Ras naga adalah ras terhebat dari semua ras, dan tentu saja mereka memiliki seni dan keterampilan mendalam yang unik. Namun, semakin kuat seekor naga, semakin sedikit mereka benar-benar mempraktikkannya.
Adapun Raja Naga, dia hampir tidak bisa mengingat teknik-teknik yang pernah terukir dalam ingatannya.
Itu karena baik tubuh maupun jiwanya berada di puncak dunia. Seni dan keterampilan yang mendalam hanyalah beban baginya.
Lagipula, garis keturunannya, tubuhnya, kekuatannya, dan jiwanya adalah seni mendalam terkuat di seluruh dunia.
Meskipun begitu, sekuat apa pun Long Bai, tidak mungkin dia bisa melawan kekuatan terkuat di wilayah utara sendirian.
Penindasan itu semakin memburuk. Dia terus menerima serangan dari Para Guru Ilahi Brahma dan Iblis Yama. Namun, aura naganya tidak pernah melemah atau mengalami kekacauan sedikit pun, dan pembalasannya sama ganasnya dengan mematikannya.
Itu adalah bukti kekuatan sejati Raja Naga. Dia tidak kalah meskipun kekuatannya ditekan untuk waktu yang sangat lama.
Di luar penghalang, Long Si menghela napas panjang sebelum berkata, “Tubuh dan jiwa naganya jauh melampaui kita. Terutama tubuh naganya, mungkin telah melampaui ‘batas’. Dia benar-benar pantas disebut Raja Naga.”

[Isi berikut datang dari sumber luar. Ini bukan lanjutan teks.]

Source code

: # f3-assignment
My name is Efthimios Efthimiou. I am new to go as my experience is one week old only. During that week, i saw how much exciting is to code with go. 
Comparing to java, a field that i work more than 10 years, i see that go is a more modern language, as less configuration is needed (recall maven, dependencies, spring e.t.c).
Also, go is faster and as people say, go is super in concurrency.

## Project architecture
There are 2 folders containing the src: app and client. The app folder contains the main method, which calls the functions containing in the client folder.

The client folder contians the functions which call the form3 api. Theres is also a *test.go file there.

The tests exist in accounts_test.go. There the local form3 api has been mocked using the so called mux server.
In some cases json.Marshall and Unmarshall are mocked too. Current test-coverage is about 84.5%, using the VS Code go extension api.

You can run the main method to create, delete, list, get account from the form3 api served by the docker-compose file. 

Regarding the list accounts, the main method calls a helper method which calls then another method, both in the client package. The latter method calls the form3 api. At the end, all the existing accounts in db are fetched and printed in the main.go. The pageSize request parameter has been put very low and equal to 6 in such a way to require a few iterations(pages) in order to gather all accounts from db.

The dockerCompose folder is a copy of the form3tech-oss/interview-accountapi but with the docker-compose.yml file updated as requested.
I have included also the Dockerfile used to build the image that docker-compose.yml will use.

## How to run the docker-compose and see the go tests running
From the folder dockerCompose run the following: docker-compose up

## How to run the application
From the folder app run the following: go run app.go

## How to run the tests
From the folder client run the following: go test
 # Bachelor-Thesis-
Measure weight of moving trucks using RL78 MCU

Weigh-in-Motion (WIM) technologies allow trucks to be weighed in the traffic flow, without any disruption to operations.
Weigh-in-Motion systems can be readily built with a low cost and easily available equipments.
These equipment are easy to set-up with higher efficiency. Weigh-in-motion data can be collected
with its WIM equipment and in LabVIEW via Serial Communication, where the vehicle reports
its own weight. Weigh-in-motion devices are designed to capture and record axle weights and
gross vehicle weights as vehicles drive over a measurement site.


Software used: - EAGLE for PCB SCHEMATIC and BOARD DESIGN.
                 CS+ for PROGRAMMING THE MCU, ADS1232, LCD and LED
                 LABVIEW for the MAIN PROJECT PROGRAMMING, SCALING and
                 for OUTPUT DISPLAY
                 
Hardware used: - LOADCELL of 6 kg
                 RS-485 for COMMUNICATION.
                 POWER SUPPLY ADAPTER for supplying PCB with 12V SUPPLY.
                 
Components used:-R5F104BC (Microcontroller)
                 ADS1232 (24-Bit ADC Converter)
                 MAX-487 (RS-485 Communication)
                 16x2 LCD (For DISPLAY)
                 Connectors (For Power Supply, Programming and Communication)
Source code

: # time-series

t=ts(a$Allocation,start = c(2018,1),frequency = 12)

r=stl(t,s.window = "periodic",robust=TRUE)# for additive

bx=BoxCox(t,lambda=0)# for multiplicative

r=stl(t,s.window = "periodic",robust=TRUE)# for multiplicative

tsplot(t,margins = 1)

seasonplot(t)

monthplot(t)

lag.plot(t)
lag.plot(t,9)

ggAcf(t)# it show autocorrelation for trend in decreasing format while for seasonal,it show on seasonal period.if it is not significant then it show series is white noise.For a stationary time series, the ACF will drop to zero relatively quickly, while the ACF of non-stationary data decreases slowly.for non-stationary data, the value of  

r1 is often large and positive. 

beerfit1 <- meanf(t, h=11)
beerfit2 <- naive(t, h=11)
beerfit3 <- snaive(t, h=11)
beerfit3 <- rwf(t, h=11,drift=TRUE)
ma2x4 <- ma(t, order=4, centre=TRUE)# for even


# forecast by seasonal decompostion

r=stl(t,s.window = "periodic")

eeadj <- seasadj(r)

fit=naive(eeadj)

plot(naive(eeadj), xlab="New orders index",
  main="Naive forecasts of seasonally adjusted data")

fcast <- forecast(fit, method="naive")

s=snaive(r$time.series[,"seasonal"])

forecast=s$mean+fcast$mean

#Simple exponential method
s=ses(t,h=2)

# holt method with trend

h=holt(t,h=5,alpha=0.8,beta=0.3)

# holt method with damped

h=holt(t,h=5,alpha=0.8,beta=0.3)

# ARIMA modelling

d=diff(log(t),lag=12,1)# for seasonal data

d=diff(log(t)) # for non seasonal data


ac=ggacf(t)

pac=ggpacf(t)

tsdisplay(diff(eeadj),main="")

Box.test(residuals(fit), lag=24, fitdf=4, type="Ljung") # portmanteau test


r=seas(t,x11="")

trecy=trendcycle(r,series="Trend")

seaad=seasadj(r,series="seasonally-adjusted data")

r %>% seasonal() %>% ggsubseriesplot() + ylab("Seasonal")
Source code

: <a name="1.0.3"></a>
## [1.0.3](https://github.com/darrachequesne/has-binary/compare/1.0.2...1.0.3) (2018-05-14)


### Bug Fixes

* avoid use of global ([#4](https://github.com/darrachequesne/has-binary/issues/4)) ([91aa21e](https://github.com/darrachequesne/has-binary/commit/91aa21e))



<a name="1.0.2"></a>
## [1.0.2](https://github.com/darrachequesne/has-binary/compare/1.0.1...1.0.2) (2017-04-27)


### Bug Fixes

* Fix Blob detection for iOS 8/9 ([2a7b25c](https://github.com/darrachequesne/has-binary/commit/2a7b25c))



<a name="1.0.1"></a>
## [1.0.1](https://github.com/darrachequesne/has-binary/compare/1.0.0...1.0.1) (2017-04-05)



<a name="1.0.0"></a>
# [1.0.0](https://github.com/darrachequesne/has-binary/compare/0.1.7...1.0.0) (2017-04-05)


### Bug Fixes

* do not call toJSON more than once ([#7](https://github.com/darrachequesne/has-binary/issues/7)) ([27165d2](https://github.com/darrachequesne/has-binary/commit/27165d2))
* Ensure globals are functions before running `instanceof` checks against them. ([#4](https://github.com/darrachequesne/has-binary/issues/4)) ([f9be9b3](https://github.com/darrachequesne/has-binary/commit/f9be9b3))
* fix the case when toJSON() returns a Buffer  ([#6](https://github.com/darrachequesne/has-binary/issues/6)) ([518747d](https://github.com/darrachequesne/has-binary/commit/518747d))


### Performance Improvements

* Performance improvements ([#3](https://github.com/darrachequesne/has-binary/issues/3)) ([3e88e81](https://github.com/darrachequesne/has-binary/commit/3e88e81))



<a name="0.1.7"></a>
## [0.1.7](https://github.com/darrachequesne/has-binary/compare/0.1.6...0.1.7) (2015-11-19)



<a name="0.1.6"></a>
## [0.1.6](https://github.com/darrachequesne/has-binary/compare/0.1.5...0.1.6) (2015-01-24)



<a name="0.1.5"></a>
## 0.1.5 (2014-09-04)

“Namun jiwa naganya masih ditekan oleh Ratu Iblis,” kata Long Yi sambil menatap bayangan hitam di langit. “Sepertinya banyak monster yang muncul selama kita tertidur.”
“Sudah saatnya kita bertindak,” kata Long Er.
LEDAKAN
Ledakan dahsyat dan memekakkan telinga lainnya meletus dari Long Bai dan membuat Kaisar Yama, Qianye, dan banyak lainnya terlempar.

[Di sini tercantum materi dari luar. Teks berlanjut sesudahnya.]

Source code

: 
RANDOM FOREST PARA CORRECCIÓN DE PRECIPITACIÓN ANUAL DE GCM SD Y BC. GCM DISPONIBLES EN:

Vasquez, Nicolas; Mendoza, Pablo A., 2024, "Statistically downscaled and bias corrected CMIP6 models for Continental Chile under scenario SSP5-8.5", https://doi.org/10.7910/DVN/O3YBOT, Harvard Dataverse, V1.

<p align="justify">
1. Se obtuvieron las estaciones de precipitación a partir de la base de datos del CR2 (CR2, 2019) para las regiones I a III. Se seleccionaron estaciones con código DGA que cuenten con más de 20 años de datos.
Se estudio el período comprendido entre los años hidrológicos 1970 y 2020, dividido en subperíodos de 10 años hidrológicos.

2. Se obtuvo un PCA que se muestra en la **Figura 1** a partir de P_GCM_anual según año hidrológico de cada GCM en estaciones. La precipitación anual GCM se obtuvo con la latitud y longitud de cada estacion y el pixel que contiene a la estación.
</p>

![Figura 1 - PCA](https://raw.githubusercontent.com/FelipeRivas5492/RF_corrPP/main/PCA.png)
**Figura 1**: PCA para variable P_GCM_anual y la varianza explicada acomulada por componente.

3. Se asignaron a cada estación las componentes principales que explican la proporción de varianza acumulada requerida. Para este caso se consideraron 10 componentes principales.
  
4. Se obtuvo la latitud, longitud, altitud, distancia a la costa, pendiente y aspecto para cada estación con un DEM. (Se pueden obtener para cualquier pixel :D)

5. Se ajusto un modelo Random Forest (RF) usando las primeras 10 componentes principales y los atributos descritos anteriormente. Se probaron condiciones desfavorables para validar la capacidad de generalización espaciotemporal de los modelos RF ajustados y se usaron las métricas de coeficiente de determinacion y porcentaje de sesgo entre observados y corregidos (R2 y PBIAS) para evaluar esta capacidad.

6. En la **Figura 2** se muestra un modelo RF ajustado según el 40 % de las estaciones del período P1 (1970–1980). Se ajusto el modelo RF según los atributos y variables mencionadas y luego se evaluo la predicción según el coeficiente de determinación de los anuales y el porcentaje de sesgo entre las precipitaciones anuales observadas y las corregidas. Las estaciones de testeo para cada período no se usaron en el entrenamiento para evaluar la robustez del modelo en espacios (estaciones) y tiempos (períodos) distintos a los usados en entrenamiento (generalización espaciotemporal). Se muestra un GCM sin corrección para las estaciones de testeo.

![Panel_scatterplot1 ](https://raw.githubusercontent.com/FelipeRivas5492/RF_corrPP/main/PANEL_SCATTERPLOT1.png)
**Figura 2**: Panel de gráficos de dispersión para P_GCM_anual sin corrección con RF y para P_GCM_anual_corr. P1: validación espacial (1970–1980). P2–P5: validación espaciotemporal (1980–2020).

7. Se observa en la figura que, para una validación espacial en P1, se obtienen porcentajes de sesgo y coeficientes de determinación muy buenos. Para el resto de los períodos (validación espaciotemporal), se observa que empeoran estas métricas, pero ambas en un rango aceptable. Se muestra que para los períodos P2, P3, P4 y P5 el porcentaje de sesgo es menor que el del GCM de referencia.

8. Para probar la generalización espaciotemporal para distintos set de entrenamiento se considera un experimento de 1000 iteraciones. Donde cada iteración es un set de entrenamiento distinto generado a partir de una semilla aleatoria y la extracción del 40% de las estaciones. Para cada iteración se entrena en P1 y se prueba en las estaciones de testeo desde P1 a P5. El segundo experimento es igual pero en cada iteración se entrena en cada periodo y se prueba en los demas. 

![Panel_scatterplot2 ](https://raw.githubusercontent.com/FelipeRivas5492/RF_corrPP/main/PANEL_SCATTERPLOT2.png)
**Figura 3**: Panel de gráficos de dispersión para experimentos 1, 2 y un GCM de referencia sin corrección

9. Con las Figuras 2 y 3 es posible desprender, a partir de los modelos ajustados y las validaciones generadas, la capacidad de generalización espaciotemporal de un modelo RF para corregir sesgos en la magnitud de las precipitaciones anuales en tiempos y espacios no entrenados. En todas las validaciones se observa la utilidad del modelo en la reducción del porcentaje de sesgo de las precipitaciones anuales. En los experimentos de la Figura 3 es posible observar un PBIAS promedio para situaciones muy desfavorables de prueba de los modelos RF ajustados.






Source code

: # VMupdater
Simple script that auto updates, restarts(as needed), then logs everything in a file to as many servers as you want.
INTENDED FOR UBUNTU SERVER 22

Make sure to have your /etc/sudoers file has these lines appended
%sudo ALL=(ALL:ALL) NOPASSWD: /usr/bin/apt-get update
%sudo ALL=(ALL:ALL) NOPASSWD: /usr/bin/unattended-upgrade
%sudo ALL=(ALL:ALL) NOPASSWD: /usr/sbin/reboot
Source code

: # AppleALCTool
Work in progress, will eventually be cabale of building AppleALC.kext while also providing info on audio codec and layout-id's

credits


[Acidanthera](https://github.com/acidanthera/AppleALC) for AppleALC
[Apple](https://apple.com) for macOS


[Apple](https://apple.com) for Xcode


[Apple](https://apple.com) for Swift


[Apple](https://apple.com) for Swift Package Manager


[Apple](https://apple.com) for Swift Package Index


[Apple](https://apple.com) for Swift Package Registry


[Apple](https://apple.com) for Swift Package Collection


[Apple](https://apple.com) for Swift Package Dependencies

Long Bai dipenuhi luka, tetapi bahkan luka terdalam hanya sedalam satu atau dua meter. Mereka bahkan belum menggali cukup dalam untuk melihat tulangnya.
Long Bai tiba-tiba berbalik dan menyerang Yan Wu yang paling lemah.
Yan Tianxiao melesat ke arah Long Bai seperti meteor hitam dengan maksud untuk memberikan serangan cepat, tetapi cakar itu tiba-tiba mengubah arah dan malah menekannya.
Karena lengah, Yan Tianxiao menerima dampak penuh dari serangan itu. Ledakan energi naga yang mengerikan menerobos dada dan punggungnya.
Wajah Yan Tianxiao berubah menjadi mengerikan, dan giginya hampir hancur karena kekuatan dahsyat yang ia kerahkan. Dalam kebenciannya, ia tidak hanya mengabaikan luka-lukanya, tetapi juga mengerahkan seluruh kekuatannya dan menyerang cakar naga itu dengan segenap kekuatannya.
Retakan!!
Terdengar seperti seribu bukit runtuh. Cakar Raja Naga patah akibat serangan balasan, tetapi Yan Tiaoxiao sendiri terhempas ke tanah sambil memuntahkan darah.
“Ayahanda Raja!!”
Yan Wu menjerit ketakutan dan bergegas membantu ayahnya.
Setelah Yan Tianxiao berguling telentang, dia mengetuk dadanya beberapa kali dengan jari dan menutup lukanya. Ketika dia mendongak dan melihat Yan Wu yang panik terbang ke arahnya, dia memukulnya dengan semburan energi gelap sebelum berteriak marah padanya, “Tangkap dia, bukan aku!”